Cystic fibrosis (CF) is a genetic disease that causes a chronic condition that effects a person’s lungs and digestive system. A person who has cystic fibrosis carry a defective gene that causes the body to have thick mucus that can cause the lungs to be filled with fluid, which also makes lung infections more likely. In addition, it prevents natural enzymes in the body from breaking down and absorbing food. About 30,000 people in the United States have cystic fibrosis.
About 10 million Americans are carriers of the CF gene. These people do not have symptoms of CF. Genetic testing to see if you are a carrier is fairly simple. It can be done with a blood test or by gently removing cells from the inside of your mouth. You should be tested if you have a family history of CF or if you request it. Cystic fibrosis rates vary by ethnicity with Caucasians being more likely to be carriers. If you are a known carrier or if you have a family history of CF you may wish to consider genetic counseling.
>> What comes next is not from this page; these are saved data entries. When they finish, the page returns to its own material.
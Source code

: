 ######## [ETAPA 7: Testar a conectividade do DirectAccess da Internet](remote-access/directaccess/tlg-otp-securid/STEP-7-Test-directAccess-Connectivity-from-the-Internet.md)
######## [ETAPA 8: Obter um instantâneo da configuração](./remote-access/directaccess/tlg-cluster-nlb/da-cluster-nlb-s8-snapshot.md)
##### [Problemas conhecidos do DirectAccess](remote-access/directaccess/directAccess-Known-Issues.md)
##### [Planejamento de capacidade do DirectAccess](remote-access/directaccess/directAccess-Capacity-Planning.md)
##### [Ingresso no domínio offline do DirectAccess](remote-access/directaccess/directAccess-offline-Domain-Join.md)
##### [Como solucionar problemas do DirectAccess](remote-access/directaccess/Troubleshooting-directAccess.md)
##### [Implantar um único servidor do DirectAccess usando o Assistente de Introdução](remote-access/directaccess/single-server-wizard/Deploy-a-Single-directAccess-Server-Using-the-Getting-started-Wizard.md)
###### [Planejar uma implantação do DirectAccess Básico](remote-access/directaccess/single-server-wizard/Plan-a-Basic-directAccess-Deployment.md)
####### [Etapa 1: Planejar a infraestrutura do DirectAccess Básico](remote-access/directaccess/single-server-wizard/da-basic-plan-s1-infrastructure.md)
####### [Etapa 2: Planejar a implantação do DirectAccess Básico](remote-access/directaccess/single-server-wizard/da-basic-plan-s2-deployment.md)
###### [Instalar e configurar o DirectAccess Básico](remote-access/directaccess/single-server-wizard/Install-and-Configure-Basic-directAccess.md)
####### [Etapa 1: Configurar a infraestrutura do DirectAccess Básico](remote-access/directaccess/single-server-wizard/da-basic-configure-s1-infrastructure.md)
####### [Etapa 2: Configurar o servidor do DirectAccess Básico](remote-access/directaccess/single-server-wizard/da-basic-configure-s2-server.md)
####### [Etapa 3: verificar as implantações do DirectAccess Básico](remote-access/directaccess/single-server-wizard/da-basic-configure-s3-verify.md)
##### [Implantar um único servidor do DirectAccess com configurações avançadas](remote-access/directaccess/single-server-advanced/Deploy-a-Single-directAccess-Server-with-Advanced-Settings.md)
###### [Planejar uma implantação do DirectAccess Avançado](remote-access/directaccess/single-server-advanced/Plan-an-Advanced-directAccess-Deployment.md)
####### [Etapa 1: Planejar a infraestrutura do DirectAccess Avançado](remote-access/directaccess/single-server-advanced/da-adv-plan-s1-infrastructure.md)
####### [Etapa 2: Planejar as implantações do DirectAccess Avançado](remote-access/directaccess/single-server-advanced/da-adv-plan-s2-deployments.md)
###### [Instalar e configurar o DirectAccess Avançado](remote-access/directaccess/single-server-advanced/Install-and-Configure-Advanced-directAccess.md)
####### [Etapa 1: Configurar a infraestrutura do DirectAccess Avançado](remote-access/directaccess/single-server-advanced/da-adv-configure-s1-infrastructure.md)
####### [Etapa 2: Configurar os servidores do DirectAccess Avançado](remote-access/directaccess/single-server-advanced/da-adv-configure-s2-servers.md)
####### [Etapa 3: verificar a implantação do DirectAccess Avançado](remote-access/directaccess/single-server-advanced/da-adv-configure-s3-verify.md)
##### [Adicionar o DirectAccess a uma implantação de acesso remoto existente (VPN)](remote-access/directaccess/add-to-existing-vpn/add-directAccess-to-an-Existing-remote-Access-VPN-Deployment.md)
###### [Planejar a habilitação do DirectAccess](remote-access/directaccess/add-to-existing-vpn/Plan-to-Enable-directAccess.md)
Cystic fibrosis will only occur if a baby inherits the defective gene from both parents. If both parents are carriers of the CF gene, there is:
- a 25 % chance that the child will have CF
- a 50% chance that the child will not have CF but will carry the gene
- a 25% chance that the child will not have CF, nor carry the gene
You are also able to use chorionic villus sampling (CVS) and amniocentesis to test your baby during pregnancy. While these genetic tests will not tell you the severity of the CF if your baby is diagnosed, it is nearly 100% effective in diagnosing CF.
If you did not have genetic testing prior to conception or your baby is already born you can also have your baby tested shortly after birth. Many states do newborn screening anyway, though there is not one set of tests that every state does. Be sure that you talk to your baby’s practitioner to see exactly what tests are performed routinely where you live.